A young Afghan women I had as a student told me about living the life of a free American teenager while at school – and then going home and taking on the role of a submissive young female in her traditional Afghan home. Did she feel conflict? “Not really,” she said – she seemed comfortable living life as it was. So I’m like them – living my rational scientific life but still drawn to my relationship with a loving God spirit. Call it what you will but I am content to live my two lives without conflict.
That's my story and that is why I feel fed when I come to join with you as part of this church community.
And now, here we are at a major threshold as we move to a new location – it’s exiting and scary at once. Will this change who we are? This church has many traditions and memories for us. We will carry those memories with us to the new location. The sense of who we are and what work we have to do will continue and over time adjust to new situations. The new church building will have a location and features that will make it even better for meeting the diverse needs of the wider Niles community.
I am absolutely convinced that you and I know people who need what we have.

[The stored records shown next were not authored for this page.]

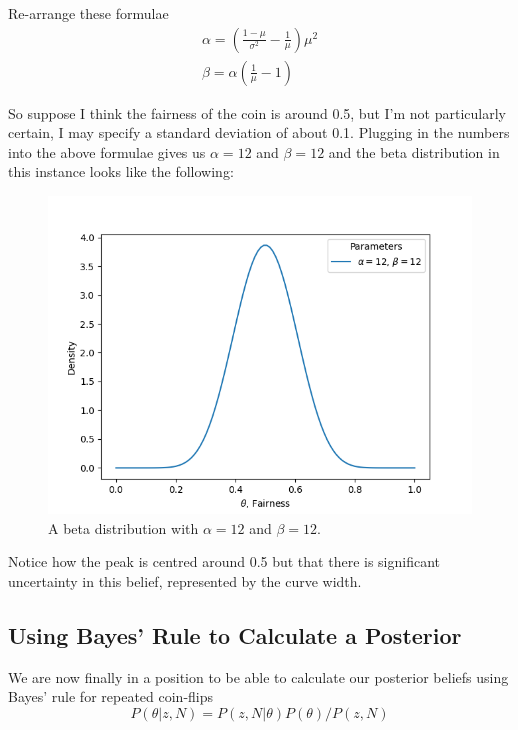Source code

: Re-arrange these formulae 
\begin{equation}
  \begin{gathered}
    \alpha = \left(\frac{1-\mu}{\sigma^2} - \frac{1}{\mu} \right) \mu^2\\
    \beta = \alpha\left(\frac{1}{\mu}-1 \right)
  \end{gathered}
\end{equation}


So suppose I think the fairness of the coin is around 0.5, but I'm not particularly certain, I may specify a standard deviation of about 0.1. Plugging in the numbers into the above formulae gives us $\alpha = 12$ and $\beta = 12$ and the beta distribution in this instance looks like the following:
\begin{figure}[htb]
  \centering
  \includegraphics[width=.7\textwidth]{figures/beta_12_12}
  \caption{A beta distribution with $\alpha=12$ and $\beta=12$.}
  \label{fig:beta_12_12}
\end{figure}

Notice how the peak is centred around 0.5 but that there is significant uncertainty in this belief, represented by the curve width.

\subsection{Using Bayes' Rule to Calculate a Posterior}

We are now finally in a position to be able to calculate our posterior beliefs using Bayes' rule for repeated coin-flips
\begin{equation}
  P(\theta|z,N)=P(z,N|\theta)P(\theta)/P(z,N)
\end{equation}

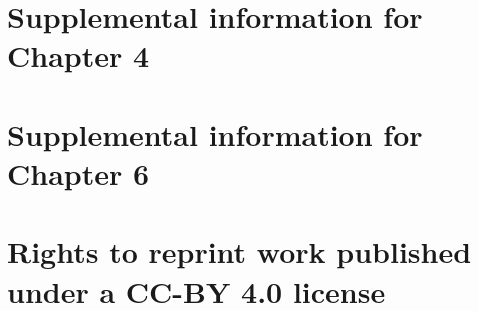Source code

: \documentclass{uscthesis}
\begin{document}
\chapter{Supplemental information for Chapter 4}


\chapter{Supplemental information for Chapter 6}
       
 

\chapter{Rights to reprint work published under a CC-BY 4.0 license}

\end{document}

We all know neighbors and friends, people living good lives – fulfilling lives – but with an unfilled need. In our place and this year, many people have a feeling that they would like to find something beyond the everyday “hum drum.” They seek ‘more meaning,’ ‘ more feeling,’ ‘more connection.’ The challenge before us is to find effective ways to tell our story and be the people that can bring comfort and support to spiritually hungry people in our own communities. We need to invent a new kind of Progressive evangelism.
Some of us say, “Well I’m really not completely sure myself what I believe as a Progressive Christian. How can I tell someone else about my beliefs and why they should come to my church?“ You can tell people that this is a safe place to explore and grow your spiritual beliefs in the company of likeminded supportive people. You can tell them that searching alone is not as effective as learning and acting together. There are many people in our wider community with false ideas of what it means to be a practicing Christian – and don't even know about Progressive Christianity. For our church to live and thrive we have to find ways to tell our story. During this time of transition we need to continually reach out to our own members - particularly those who do not attend worship – connect with them, and tell them that we miss them. 5
It’s exciting to think of how the increased space and location of our new church building may open us to the wider Niles and Tri-Cities community. How do you feel about sharing our church for Saturday evening Taizé? for thoughtful Saturday afternoon films? for concerts and speakers? But what I really get enthused about is finding ways to be the Progressive church in our time – reaching out to all, remaining a supportive community, growing spiritually and in outreach to others. For the Christian church to survive and thrive in out time we have to explore new ways of being the church, and we are on the front line of this question.